Bombardier’s CSeries US crisis gives NI an early taste of “Free Market” realities..?

I’m not sure there’s much an Executive could do in these circumstances, but the significance of the US threat to highly skilled jobs in Bombardier in Belfast was for once not lost on the news in the rest of the UK. It even made the headlines on Radio 6 Music this morning.

The US Department of Commerce has clobbered 220% after it ruled that a $1 billion investment from Quebec and nearly half that amount in loans from the Federal government was used to offer Delta Airlines CSeries planes at a below-market price.

The DUP presser this morning:

The CSeries is a hugely innovative aircraft that is vital to Bombardier’s operations in Belfast. It is this innovation that sets the CSeries apart and it is not in direct competition with Boeing.

It is important that representations continue between government and the administrations in Canada and the US as well as with the two companies.

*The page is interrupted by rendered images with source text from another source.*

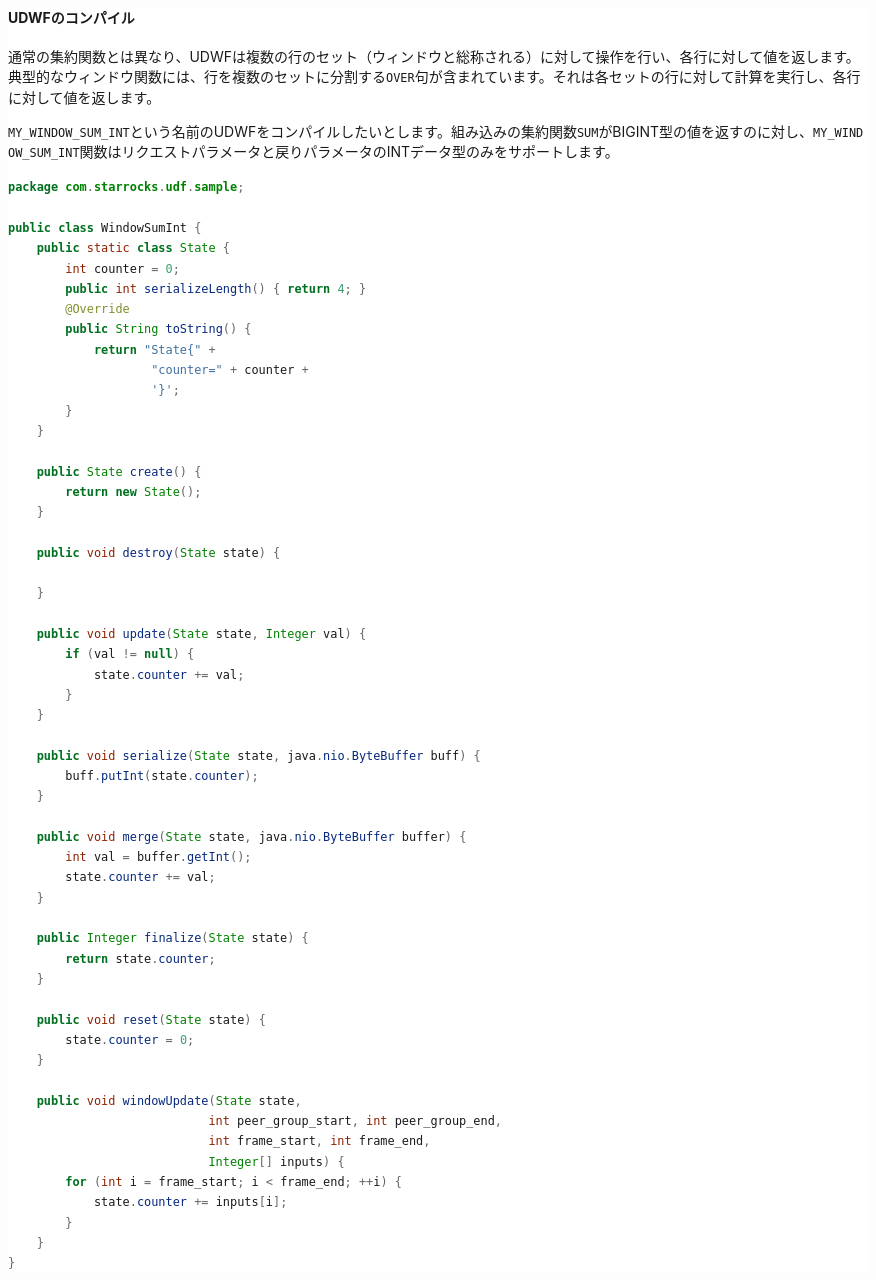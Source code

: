#### UDWFのコンパイル

通常の集約関数とは異なり、UDWFは複数の行のセット（ウィンドウと総称される）に対して操作を行い、各行に対して値を返します。典型的なウィンドウ関数には、行を複数のセットに分割する`OVER`句が含まれています。それは各セットの行に対して計算を実行し、各行に対して値を返します。

`MY_WINDOW_SUM_INT`という名前のUDWFをコンパイルしたいとします。組み込みの集約関数`SUM`がBIGINT型の値を返すのに対し、`MY_WINDOW_SUM_INT`関数はリクエストパラメータと戻りパラメータのINTデータ型のみをサポートします。

```Java
package com.starrocks.udf.sample;

public class WindowSumInt {    
    public static class State {
        int counter = 0;
        public int serializeLength() { return 4; }
        @Override
        public String toString() {
            return "State{" +
                    "counter=" + counter +
                    '}';
        }
    }

    public State create() {
        return new State();
    }

    public void destroy(State state) {

    }

    public void update(State state, Integer val) {
        if (val != null) {
            state.counter += val;
        }
    }

    public void serialize(State state, java.nio.ByteBuffer buff) {
        buff.putInt(state.counter);
    }

    public void merge(State state, java.nio.ByteBuffer buffer) {
        int val = buffer.getInt();
        state.counter += val;
    }

    public Integer finalize(State state) {
        return state.counter;
    }

    public void reset(State state) {
        state.counter = 0;
    }

    public void windowUpdate(State state,
                            int peer_group_start, int peer_group_end,
                            int frame_start, int frame_end,
                            Integer[] inputs) {
        for (int i = frame_start; i < frame_end; ++i) {
            state.counter += inputs[i];
        }
    }
}
```
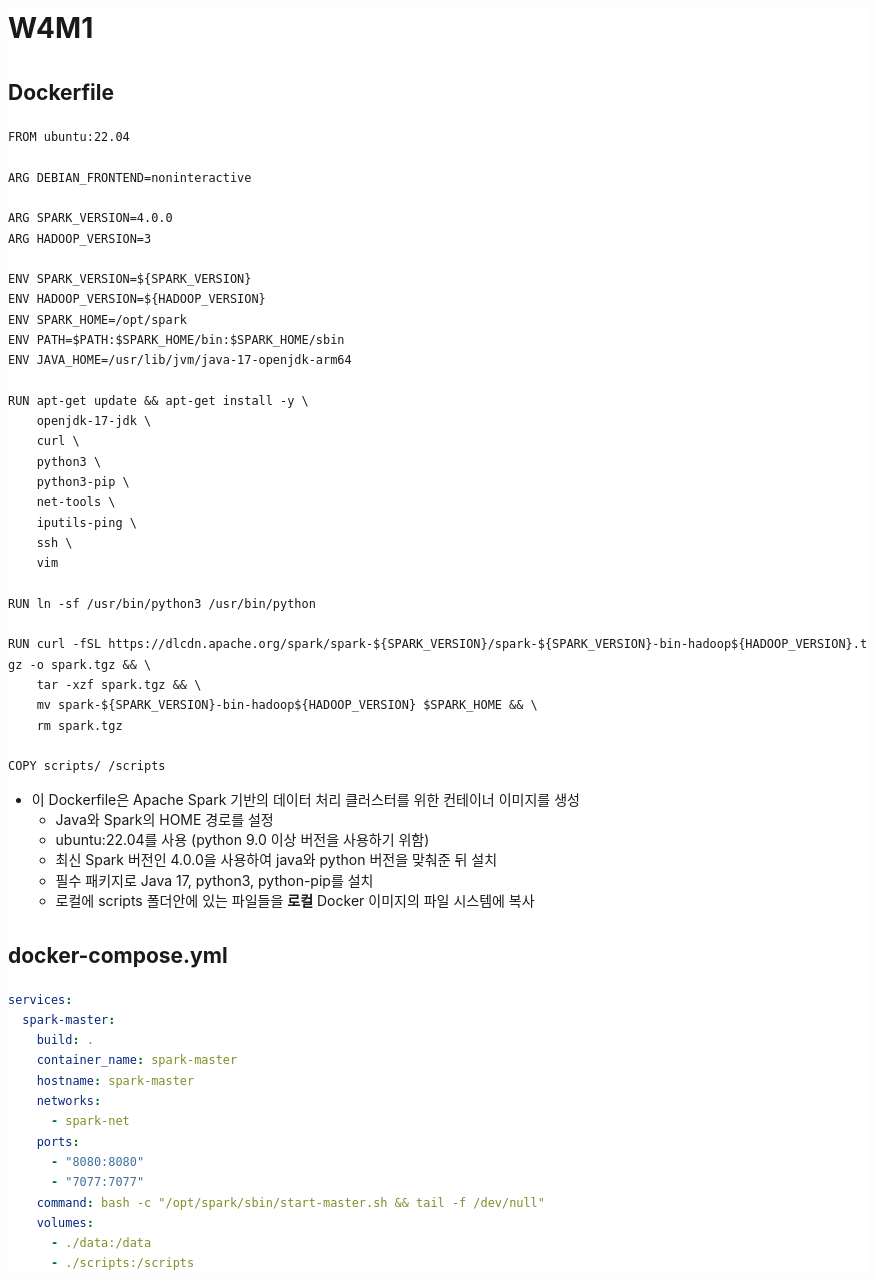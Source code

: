 # W4M1

## Dockerfile

```docker
FROM ubuntu:22.04

ARG DEBIAN_FRONTEND=noninteractive

ARG SPARK_VERSION=4.0.0
ARG HADOOP_VERSION=3

ENV SPARK_VERSION=${SPARK_VERSION}
ENV HADOOP_VERSION=${HADOOP_VERSION}
ENV SPARK_HOME=/opt/spark
ENV PATH=$PATH:$SPARK_HOME/bin:$SPARK_HOME/sbin
ENV JAVA_HOME=/usr/lib/jvm/java-17-openjdk-arm64

RUN apt-get update && apt-get install -y \
    openjdk-17-jdk \
    curl \
    python3 \
    python3-pip \
    net-tools \
    iputils-ping \
    ssh \
    vim

RUN ln -sf /usr/bin/python3 /usr/bin/python

RUN curl -fSL https://dlcdn.apache.org/spark/spark-${SPARK_VERSION}/spark-${SPARK_VERSION}-bin-hadoop${HADOOP_VERSION}.tgz -o spark.tgz && \
    tar -xzf spark.tgz && \
    mv spark-${SPARK_VERSION}-bin-hadoop${HADOOP_VERSION} $SPARK_HOME && \
    rm spark.tgz

COPY scripts/ /scripts
```

- 이 Dockerfile은 Apache Spark 기반의 데이터 처리 클러스터를 위한 컨테이너 이미지를 생성
    - Java와 Spark의 HOME 경로를 설정
    - ubuntu:22.04를 사용 (python 9.0 이상 버전을 사용하기 위함)
    - 최신 Spark 버전인 4.0.0을 사용하여 java와 python 버전을 맞춰준 뒤 설치
    - 필수 패키지로 Java 17, python3, python-pip를 설치
    - 로컬에 scripts 폴더안에 있는 파일들을 **로컬** Docker 이미지의 파일 시스템에 복사

## docker-compose.yml

```yaml
services:
  spark-master:
    build: .
    container_name: spark-master
    hostname: spark-master
    networks:
      - spark-net
    ports:
      - "8080:8080"  
      - "7077:7077"  
    command: bash -c "/opt/spark/sbin/start-master.sh && tail -f /dev/null"
    volumes:
      - ./data:/data
      - ./scripts:/scripts
```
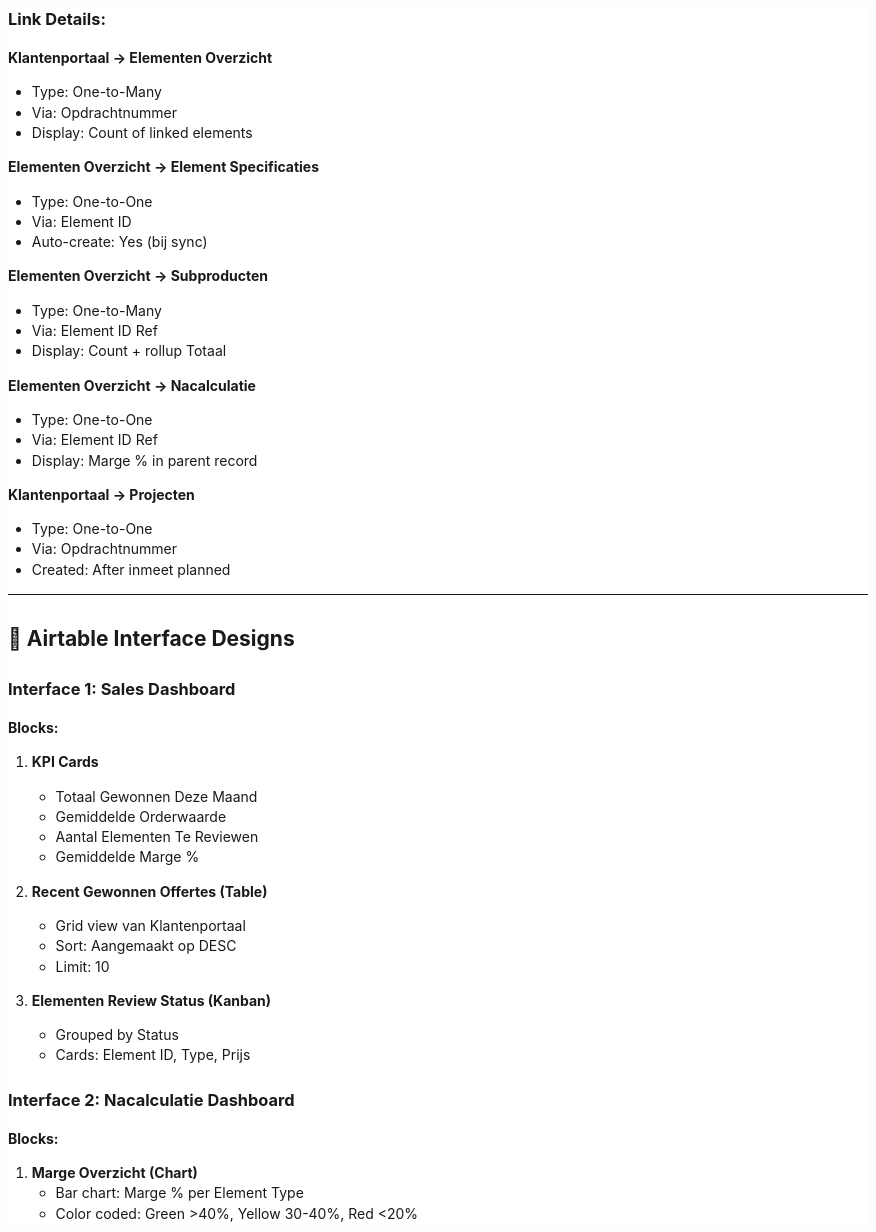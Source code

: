 ### Link Details:

**Klantenportaal → Elementen Overzicht**
- Type: One-to-Many
- Via: Opdrachtnummer
- Display: Count of linked elements

**Elementen Overzicht → Element Specificaties**
- Type: One-to-One
- Via: Element ID
- Auto-create: Yes (bij sync)

**Elementen Overzicht → Subproducten**
- Type: One-to-Many
- Via: Element ID Ref
- Display: Count + rollup Totaal

**Elementen Overzicht → Nacalculatie**
- Type: One-to-One
- Via: Element ID Ref
- Display: Marge % in parent record

**Klantenportaal → Projecten**
- Type: One-to-One
- Via: Opdrachtnummer
- Created: After inmeet planned

---

## 🎨 Airtable Interface Designs

### Interface 1: Sales Dashboard

**Blocks:**
1. **KPI Cards**
   - Totaal Gewonnen Deze Maand
   - Gemiddelde Orderwaarde
   - Aantal Elementen Te Reviewen
   - Gemiddelde Marge %

2. **Recent Gewonnen Offertes (Table)**
   - Grid view van Klantenportaal
   - Sort: Aangemaakt op DESC
   - Limit: 10

3. **Elementen Review Status (Kanban)**
   - Grouped by Status
   - Cards: Element ID, Type, Prijs

### Interface 2: Nacalculatie Dashboard

**Blocks:**
1. **Marge Overzicht (Chart)**
   - Bar chart: Marge % per Element Type
   - Color coded: Green >40%, Yellow 30-40%, Red <20%
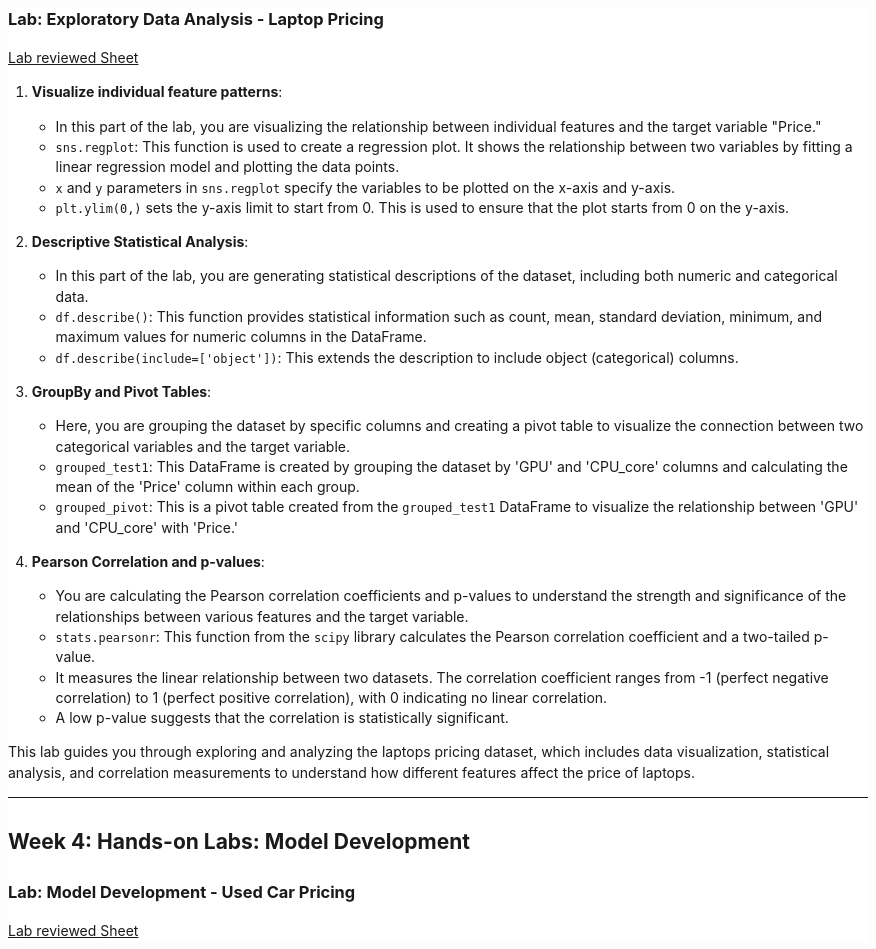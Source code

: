 ### Lab: Exploratory Data Analysis - Laptop Pricing
[Lab reviewed Sheet](https://github.com/MohanaTejaswini/IBM-Data-Analyst-Professional-Certificate/blob/main/7%20-%20Data%20Analysis%20with%20Python/%E2%9C%8D%F0%9F%93%82Hands-on-Lab-FILES/week%203-%20Lab%20Exploratory%20Data%20Analysis%20(E)-%20Laptop%20Pricing-%20Exploratory_data_analysis.jupyterlite.ipynb)

1. **Visualize individual feature patterns**:
   - In this part of the lab, you are visualizing the relationship between individual features and the target variable "Price."
   - `sns.regplot`: This function is used to create a regression plot. It shows the relationship between two variables by fitting a linear regression model and plotting the data points.
   - `x` and `y` parameters in `sns.regplot` specify the variables to be plotted on the x-axis and y-axis.
   - `plt.ylim(0,)` sets the y-axis limit to start from 0. This is used to ensure that the plot starts from 0 on the y-axis.

2. **Descriptive Statistical Analysis**:
   - In this part of the lab, you are generating statistical descriptions of the dataset, including both numeric and categorical data.
   - `df.describe()`: This function provides statistical information such as count, mean, standard deviation, minimum, and maximum values for numeric columns in the DataFrame.
   - `df.describe(include=['object'])`: This extends the description to include object (categorical) columns.

3. **GroupBy and Pivot Tables**:
   - Here, you are grouping the dataset by specific columns and creating a pivot table to visualize the connection between two categorical variables and the target variable.
   - `grouped_test1`: This DataFrame is created by grouping the dataset by 'GPU' and 'CPU_core' columns and calculating the mean of the 'Price' column within each group.
   - `grouped_pivot`: This is a pivot table created from the `grouped_test1` DataFrame to visualize the relationship between 'GPU' and 'CPU_core' with 'Price.'

4. **Pearson Correlation and p-values**:
   - You are calculating the Pearson correlation coefficients and p-values to understand the strength and significance of the relationships between various features and the target variable.
   - `stats.pearsonr`: This function from the `scipy` library calculates the Pearson correlation coefficient and a two-tailed p-value.
   - It measures the linear relationship between two datasets. The correlation coefficient ranges from -1 (perfect negative correlation) to 1 (perfect positive correlation), with 0 indicating no linear correlation.
   - A low p-value suggests that the correlation is statistically significant.

This lab guides you through exploring and analyzing the laptops pricing dataset, which includes data visualization, statistical analysis, and correlation measurements to understand how different features affect the price of laptops.


----

## **Week 4: Hands-on Labs: Model Development**

### Lab: Model Development - Used Car Pricing
[Lab reviewed Sheet](https://github.com/MohanaTejaswini/IBM-Data-Analyst-Professional-Certificate/blob/main/7%20-%20Data%20Analysis%20with%20Python/%E2%9C%8D%F0%9F%93%82Hands-on-Lab-FILES/week%204-%20Lab%20Model%20Development%20(E)%20-%20Used%20Car%20Pricing-DA0101EN-4-Review-Model-Development.ipynb)

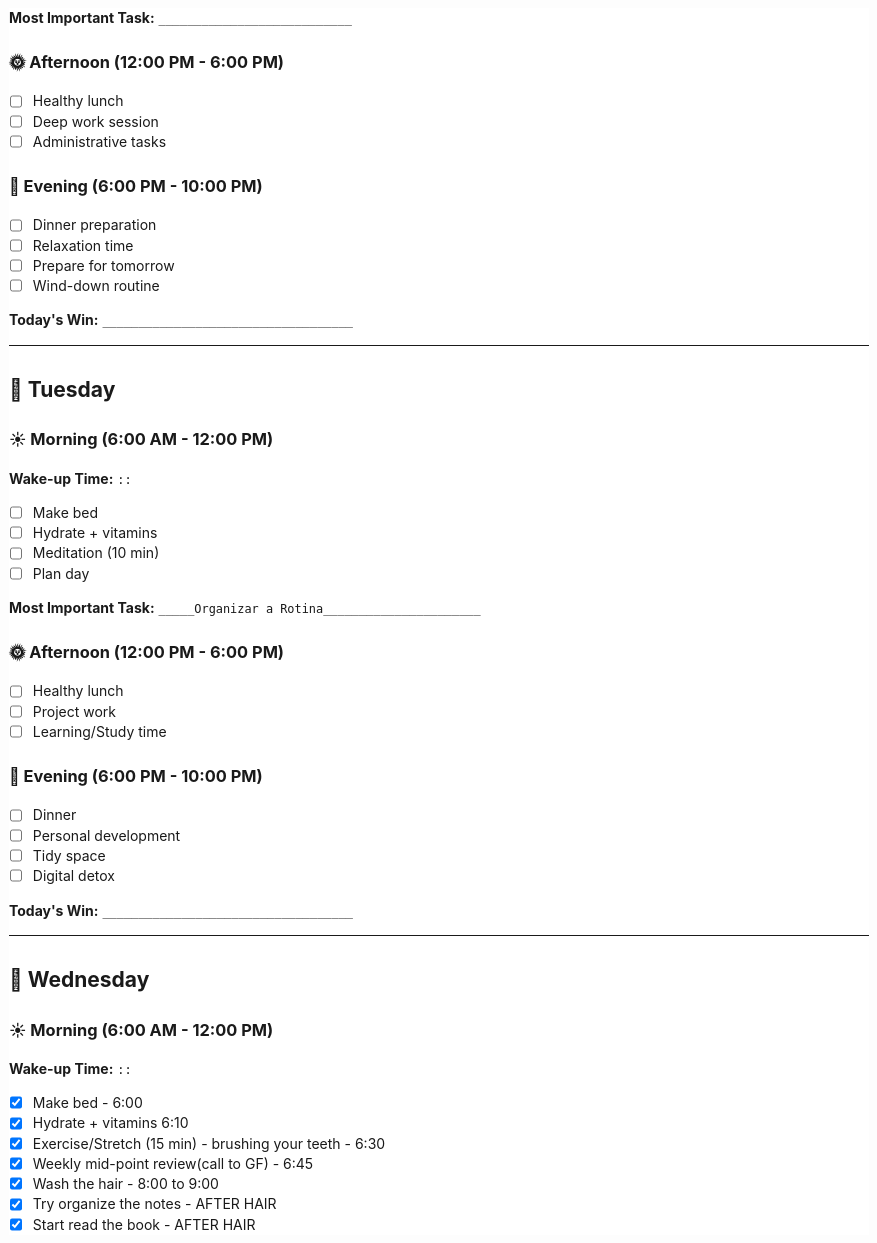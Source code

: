 **Most Important Task:** `___________________________`

### 🌞 Afternoon (12:00 PM - 6:00 PM)
- [ ] Healthy lunch
- [ ] Deep work session
- [ ] Administrative tasks

### 🌙 Evening (6:00 PM - 10:00 PM)
- [ ] Dinner preparation
- [ ] Relaxation time
- [ ] Prepare for tomorrow
- [ ] Wind-down routine

**Today's Win:** `___________________________________`

---
## 📅 Tuesday

### ☀️ Morning (6:00 AM - 12:00 PM)
**Wake-up Time:** `:: `
- [ ] Make bed
- [ ] Hydrate + vitamins
- [ ] Meditation (10 min)
- [ ] Plan day

**Most Important Task:** `_____Organizar a Rotina______________________`

### 🌞 Afternoon (12:00 PM - 6:00 PM)
- [ ] Healthy lunch
- [ ] Project work
- [ ] Learning/Study time

### 🌙 Evening (6:00 PM - 10:00 PM)
- [ ] Dinner
- [ ] Personal development
- [ ] Tidy space
- [ ] Digital detox

**Today's Win:** `___________________________________`

---
## 📅 Wednesday

### ☀️ Morning (6:00 AM - 12:00 PM)
**Wake-up Time:** `:: `
- [x] Make bed - 6:00
- [x] Hydrate + vitamins 6:10
- [x] Exercise/Stretch (15 min) - brushing your teeth - 6:30
- [x] Weekly mid-point review(call to GF) - 6:45 
- [x] Wash the hair - 8:00 to 9:00
- [x] Try organize the notes - AFTER HAIR 
- [x] Start read the book - AFTER HAIR 
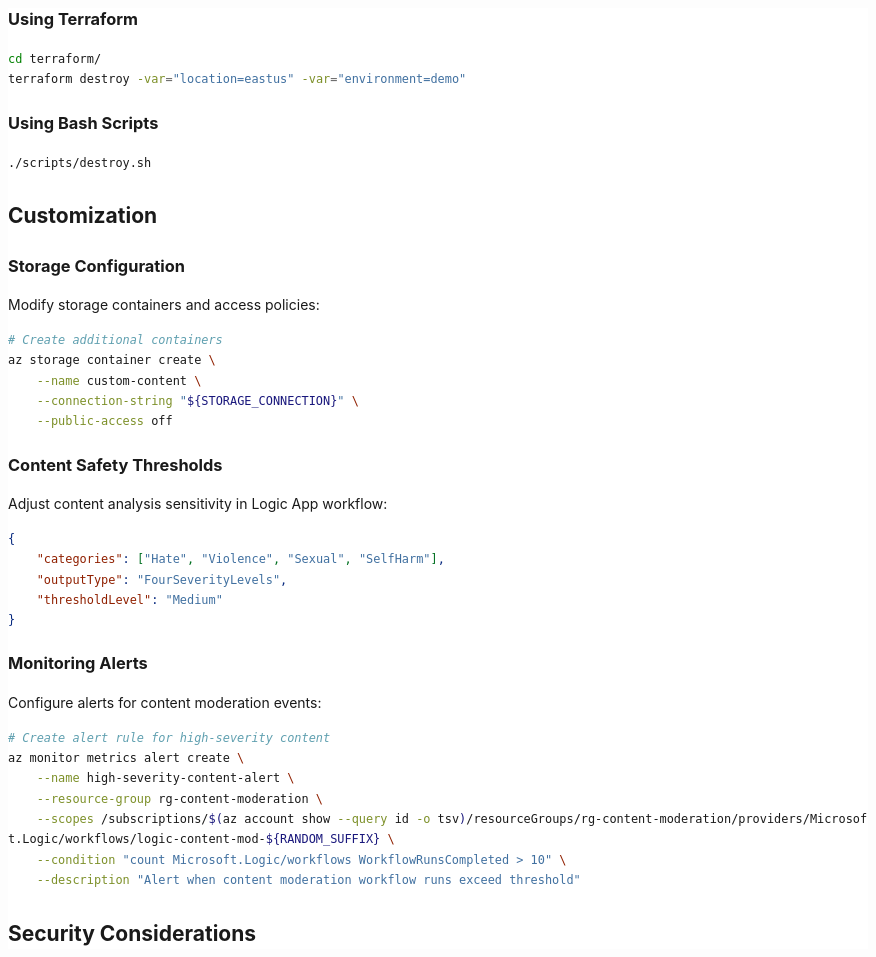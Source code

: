 ### Using Terraform

```bash
cd terraform/
terraform destroy -var="location=eastus" -var="environment=demo"
```

### Using Bash Scripts

```bash
./scripts/destroy.sh
```

## Customization

### Storage Configuration

Modify storage containers and access policies:

```bash
# Create additional containers
az storage container create \
    --name custom-content \
    --connection-string "${STORAGE_CONNECTION}" \
    --public-access off
```

### Content Safety Thresholds

Adjust content analysis sensitivity in Logic App workflow:

```json
{
    "categories": ["Hate", "Violence", "Sexual", "SelfHarm"],
    "outputType": "FourSeverityLevels",
    "thresholdLevel": "Medium"
}
```

### Monitoring Alerts

Configure alerts for content moderation events:

```bash
# Create alert rule for high-severity content
az monitor metrics alert create \
    --name high-severity-content-alert \
    --resource-group rg-content-moderation \
    --scopes /subscriptions/$(az account show --query id -o tsv)/resourceGroups/rg-content-moderation/providers/Microsoft.Logic/workflows/logic-content-mod-${RANDOM_SUFFIX} \
    --condition "count Microsoft.Logic/workflows WorkflowRunsCompleted > 10" \
    --description "Alert when content moderation workflow runs exceed threshold"
```

## Security Considerations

There has been recognition in London of how important the success of CSeries is to Northern Ireland and I would urge efforts from Ministers to continue.

However, the party must know that this introduction to the harsh realities of free trade economics will provide some rough weather for its determination to press for a hard Brexit. The US market, in particular under Trump, will be no more a fan of state aid than the EU.

Meanwhile, Sinn Fein’s Michelle O’Neill is writing letters, the SDLP calls for unity with Sinead Bradley pointing out that “the final ruling will not be heard until February next year”. So there is time (though not much of it).

The UUP’s East Belfast MLA argues that the UK government ought to…

… send a clear and uncompromising message to Boeing that the Poseidon, AH Apache and C17 contracts, as well as Boeing’s contract to maintain UK MoD aircraft, could be reconsidered in light of their self-centred and protectionist stance.

Hmmm, but you’d have to ask yourself how far will Brexit UK want to push its luck with a crucial trading partner outside the EU?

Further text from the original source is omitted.